Task goal: Nothing but a number is needed: the count of lines below that include "given".
──────── Data provided ────────
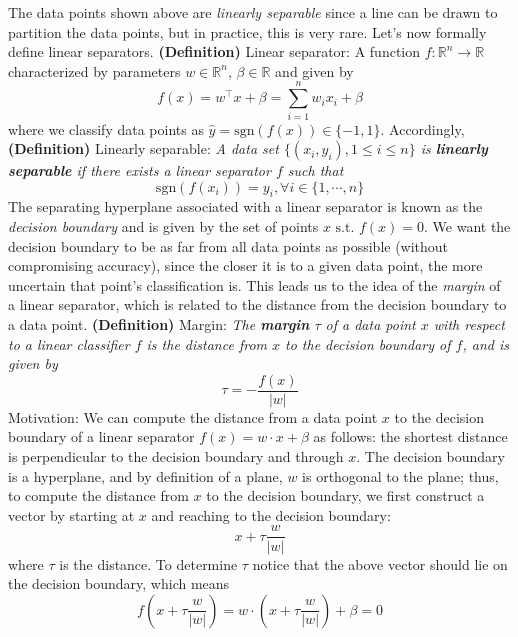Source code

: \documentclass{article}
\begin{document}
The data points shown above are \textit{linearly separable} since a line can be drawn to partition the data points, but in practice, this is very rare. Let's now formally define linear separators.
\newline \newline
\textbf{(Definition)} Linear separator: A function $ f: \mathbb{R}^n \rightarrow \mathbb{R} $ characterized by parameters $ w \in \mathbb{R}^n $, $ \beta \in \mathbb{R} $ and given by
$$ f(x) = w^\intercal x + \beta = \sum_{i = 1}^n w_i x_i + \beta $$
where we classify data points as $ \hat{y} = \text{sgn} \left( f(x) \right) \in \{-1, 1\} $.
Accordingly,
\newline \newline
\textbf{(Definition)} Linearly separable: \textit{A data set $ \{(x_i, y_i), 1 \leq i \leq n\} $ is \textbf{linearly separable} if there exists a linear separator $ f $ such that}
$$ \text{sgn} \left( f(x_i) \right) = y_i, \forall i \in \{1, \cdots, n\} $$
The separating hyperplane associated with a linear separator is known as the \textit{decision boundary} and is given by the set of points $ x \text{ s.t. } f(x) = 0 $. We want the decision boundary to be as far from all data points as possible (without compromising accuracy), since the closer it is to a given data point, the more uncertain that point's classification is. This leads us to the idea of the \textit{margin} of a linear separator, which is related to the distance from the decision boundary to a data point. 
\newline \newline
\textbf{(Definition)} Margin: \textit{The \textbf{margin} $ \tau $ of a data point $ x $ with respect to a linear classifier $ f $ is the distance from $ x $ to the decision boundary of $ f $, and is given by}
$$ \tau = - \frac{f(x)}{|w|} $$
Motivation: We can compute the distance from a data point $ x $ to the decision boundary of a linear separator $ f(x) = w \cdot x + \beta $ as follows: the shortest distance is perpendicular to the decision boundary and through $ x $. The decision boundary is a hyperplane, and by definition of a plane, $ w $ is orthogonal to the plane; thus, to compute the distance from $ x $ to the decision boundary, we first construct a vector by starting at $ x $ and reaching to the decision boundary:
$$ x + \tau \frac{w}{|w|} $$
where $ \tau $ is the distance. To determine $ \tau $ notice that the above vector should lie on the decision boundary, which means
$$ f(x + \tau \frac{w}{|w|}) = w \cdot \left( x + \tau \frac{w}{|w|} \right) + \beta = 0 $$
\end{document}
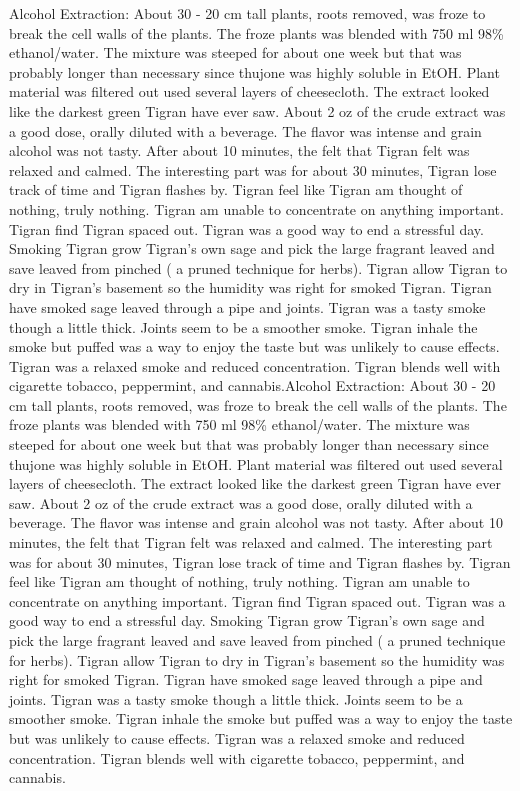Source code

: \documentclass[12pt]{book}
\begin{document}
Alcohol Extraction: About 30 - 20 cm tall plants, roots removed, was froze to break the cell walls of the plants. The froze plants was blended with 750 ml 98\% ethanol/water. The mixture was steeped for about one week but that was probably longer than necessary since thujone was highly soluble in EtOH. Plant material was filtered out used several layers of cheesecloth. The extract looked like the darkest green Tigran have ever saw. About 2 oz of the crude extract was a good dose, orally diluted with a beverage. The flavor was intense and grain alcohol was not tasty. After about 10 minutes, the felt that Tigran felt was relaxed and calmed. The interesting part was for about 30 minutes, Tigran lose track of time and Tigran flashes by. Tigran feel like Tigran am thought of nothing, truly nothing. Tigran am unable to concentrate on anything important. Tigran find Tigran spaced out. Tigran was a good way to end a stressful day. Smoking Tigran grow Tigran's own sage and pick the large fragrant leaved and save leaved from pinched ( a pruned technique for herbs). Tigran allow Tigran to dry in Tigran's basement so the humidity was right for smoked Tigran. Tigran have smoked sage leaved through a pipe and joints. Tigran was a tasty smoke though a little thick. Joints seem to be a smoother smoke. Tigran inhale the smoke but puffed was a way to enjoy the taste but was unlikely to cause effects. Tigran was a relaxed smoke and reduced concentration. Tigran blends well with cigarette tobacco, peppermint, and cannabis.Alcohol Extraction: About 30 - 20 cm tall plants, roots removed, was froze to break the cell walls of the plants. The froze plants was blended with 750 ml 98\% ethanol/water. The mixture was steeped for about one week but that was probably longer than necessary since thujone was highly soluble in EtOH. Plant material was filtered out used several layers of cheesecloth. The extract looked like the darkest green Tigran have ever saw. About 2 oz of the crude extract was a good dose, orally diluted with a beverage. The flavor was intense and grain alcohol was not tasty. After about 10 minutes, the felt that Tigran felt was relaxed and calmed. The interesting part was for about 30 minutes, Tigran lose track of time and Tigran flashes by. Tigran feel like Tigran am thought of nothing, truly nothing. Tigran am unable to concentrate on anything important. Tigran find Tigran spaced out. Tigran was a good way to end a stressful day. Smoking Tigran grow Tigran's own sage and pick the large fragrant leaved and save leaved from pinched ( a pruned technique for herbs). Tigran allow Tigran to dry in Tigran's basement so the humidity was right for smoked Tigran. Tigran have smoked sage leaved through a pipe and joints. Tigran was a tasty smoke though a little thick. Joints seem to be a smoother smoke. Tigran inhale the smoke but puffed was a way to enjoy the taste but was unlikely to cause effects. Tigran was a relaxed smoke and reduced concentration. Tigran blends well with cigarette tobacco, peppermint, and cannabis.
\end{document}
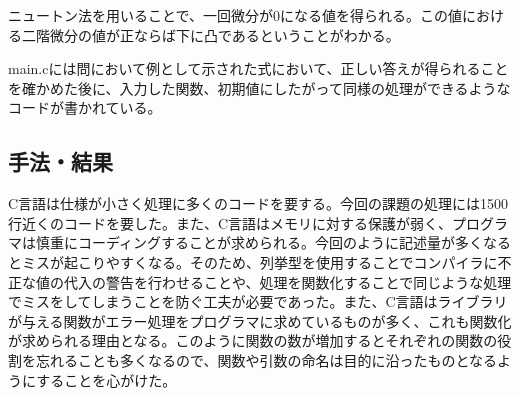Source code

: \documentclass[11pt, oneside]{jsarticle}   	%
\begin{document}
    ニュートン法を用いることで、一回微分が0になる値を得られる。この値における二階微分の値が正ならば下に凸であるということがわかる。

    main.cには問において例として示された式において、正しい答えが得られることを確かめた後に、入力した関数、初期値にしたがって同様の処理ができるようなコードが書かれている。

     
\subsection*{手法・結果}
    C言語は仕様が小さく処理に多くのコードを要する。今回の課題の処理には1500行近くのコードを要した。また、C言語はメモリに対する保護が弱く、プログラマは慎重にコーディングすることが求められる。今回のように記述量が多くなるとミスが起こりやすくなる。そのため、列挙型を使用することでコンパイラに不正な値の代入の警告を行わせることや、処理を関数化することで同じような処理でミスをしてしまうことを防ぐ工夫が必要であった。また、C言語はライブラリが与える関数がエラー処理をプログラマに求めているものが多く、これも関数化が求められる理由となる。このように関数の数が増加するとそれぞれの関数の役割を忘れることも多くなるので、関数や引数の命名は目的に沿ったものとなるようにすることを心がけた。
     
\begin{thebibliography}{9}
\end{thebibliography}
\end{document}
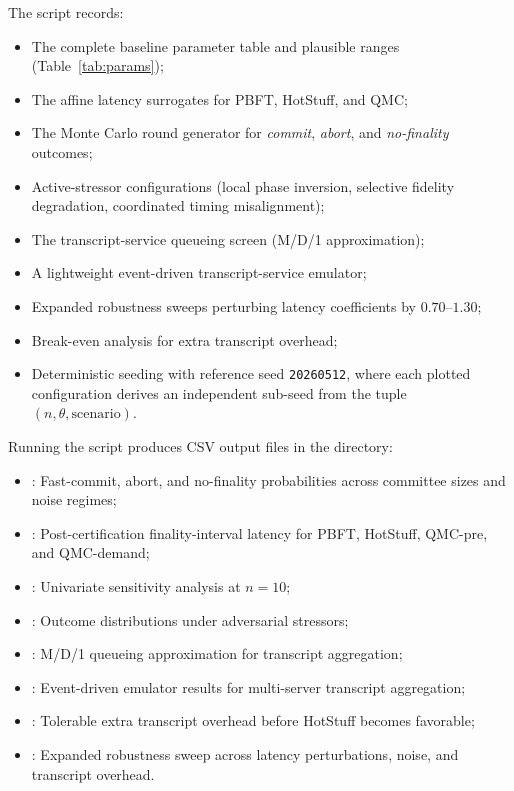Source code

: \documentclass{ieeeaccess}
\begin{document}
The script records:
\begin{itemize}
    \item The complete baseline parameter table and plausible ranges (Table~\ref{tab:params});
    \item The affine latency surrogates for PBFT, HotStuff, and QMC;
    \item The Monte Carlo round generator for \textit{commit}, \textit{abort}, and \textit{no-finality} outcomes;
    \item Active-stressor configurations (local phase inversion, selective fidelity degradation, coordinated timing misalignment);
    \item The transcript-service queueing screen (M/D/1 approximation);
    \item A lightweight event-driven transcript-service emulator;
    \item Expanded robustness sweeps perturbing latency coefficients by $0.70$--$1.30$;
    \item Break-even analysis for extra transcript overhead;
    \item Deterministic seeding with reference seed \texttt{20260512}, where each plotted configuration derives an independent sub-seed from the tuple $(n,\theta,\mathrm{scenario})$.
\end{itemize}

Running the script produces CSV output files in the  directory:
\begin{itemize}
    \item {}: Fast-commit, abort, and no-finality probabilities across committee sizes and noise regimes;
    \item {}: Post-certification finality-interval latency for PBFT, HotStuff, QMC-pre, and QMC-demand;
    \item {}: Univariate sensitivity analysis at $n=10$;
    \item {}: Outcome distributions under adversarial stressors;
    \item {}: M/D/1 queueing approximation for transcript aggregation;
    \item {}: Event-driven emulator results for multi-server transcript aggregation;
    \item {}: Tolerable extra transcript overhead before HotStuff becomes favorable;
    \item {}: Expanded robustness sweep across latency perturbations, noise, and transcript overhead.
\end{itemize}
\end{document}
────────
Solution: 3